[WHAT THE EXERCISE ASKS] Among the entries below, which lines include the string "Characteristics"? Show each one.

[PROVIDED RECORDS]
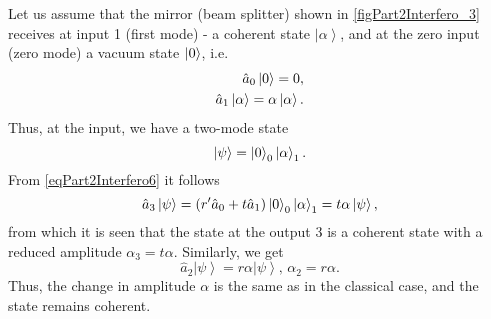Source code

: 

Let us assume that the mirror (beam splitter) shown in
\autoref{figPart2Interfero_3} receives at input 1 (first mode) -
a coherent state $\left|\alpha\right>$, and at the zero input
(zero mode) a vacuum state $\ket{0}$, i.e.
\begin{eqnarray}
\hat{a}_0 \ket{0} = 0,
\nonumber \\
\hat{a}_1 \left|\alpha\right> = \alpha \left|\alpha\right>.
\nonumber
\end{eqnarray}
Thus, at the input, we have a two-mode state 
\[
\left|\psi\right> = \ket{0}_0 \left|\alpha\right>_1.
\]
From \eqref{eqPart2Interfero6} it follows
\begin{equation}
\hat{a}_3\left|\psi\right> = 
\left(r' \hat{a}_0 + t \hat{a}_1\right)\ket{0}_0
\left|\alpha\right>_1 = 
t \alpha \left|\psi\right>,
\nonumber
\end{equation}
from which it is seen that the state at the output 3 is a coherent state
with a reduced amplitude $\alpha_3 = t \alpha$. 
Similarly, we get
\begin{equation}
\hat{a}_2\left|\psi\right> = 
r \alpha \left|\psi\right>, \, \alpha_2 = r\alpha.
\label{eqPart2InterferoTask3}
\end{equation}
Thus, the change in amplitude $\alpha$ is the same as in
the classical case, and the state remains coherent.

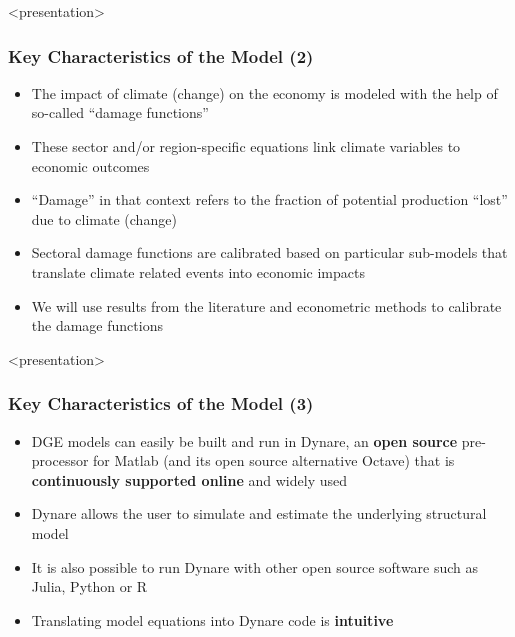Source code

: \documentclass[11pt,aspectratio=169]{beamer}
\begin{document}
   \begin{frame}<presentation>
   	\frametitle{Key Characteristics of the Model (2)}
   	  	\begin{itemize}
   		
   		\item The impact of climate (change) on the economy is modeled with the help of so-called ``damage functions''
   		\item These sector and/or region-specific equations link climate variables to economic outcomes 
			\item ``Damage'' in that context refers to the fraction of potential production ``lost'' due to climate (change)  
   		\item Sectoral damage functions are calibrated based on particular sub-models that translate climate related events into economic impacts
   		\item We will use results from the literature and econometric methods to calibrate the damage functions
   	\end{itemize}
   \end{frame}

   
\begin{frame}<presentation>
	\frametitle{Key Characteristics of the Model (3)}
	\begin{itemize}
		\item DGE models can easily be built and run in Dynare, an \textbf{open source} pre-processor for Matlab (and its open source alternative Octave) that is \textbf{continuously supported online} and widely used
\item	Dynare allows the user to simulate and estimate the underlying structural model
\item It is also possible to run Dynare with other open source software such as Julia, Python or R
\item Translating model equations into Dynare code is \textbf{intuitive}  
\end{itemize}

   		

\end{frame}
\end{document}
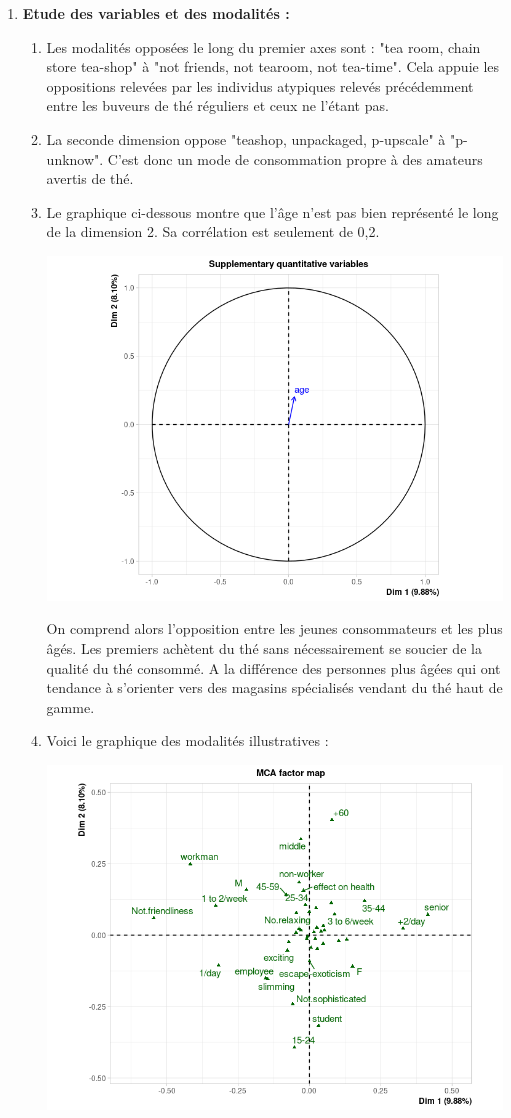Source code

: \documentclass{article}
\begin{document}
\begin{enumerate}
\begin{enumerate}
\begin{center}
\end{center}

	\end{enumerate}

\item \textbf{Etude des variables et des modalités :}

	\begin{enumerate}
	\item Les modalités opposées le long du premier axes sont : "tea room, chain store tea-shop" à "not friends, not tearoom, not tea-time". Cela appuie les oppositions relevées par les individus atypiques relevés précédemment entre les buveurs de thé réguliers et ceux ne l'étant pas.
	\item La seconde dimension oppose "teashop, unpackaged, p-upscale" à "p-unknow". C'est donc un mode de consommation propre à des amateurs avertis de thé.  
	\item Le graphique ci-dessous montre que l'âge n'est pas bien représenté le long de la dimension 2. Sa corrélation est seulement de 0,2.

\begin{center}
\includegraphics[width=0.7\linewidth]{image/age.png}
\end{center}
	
	 On comprend alors l'opposition entre les jeunes consommateurs et les plus âgés. Les premiers achètent du thé sans nécessairement se soucier de la qualité du thé consommé. A la différence des personnes plus âgées qui ont tendance à s'orienter vers des magasins spécialisés vendant du thé haut de gamme.
	\item Voici le graphique des modalités illustratives :
	
	\begin{center}
	 \includegraphics[width=0.6\linewidth]{image/modalite.png}
	 \end{center} 
	

\end{enumerate}
\end{enumerate}
\end{document}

[ANSWER TO THE EXERCISE]
   	\frametitle{Key Characteristics of the Model (2)}
	\frametitle{Key Characteristics of the Model (3)}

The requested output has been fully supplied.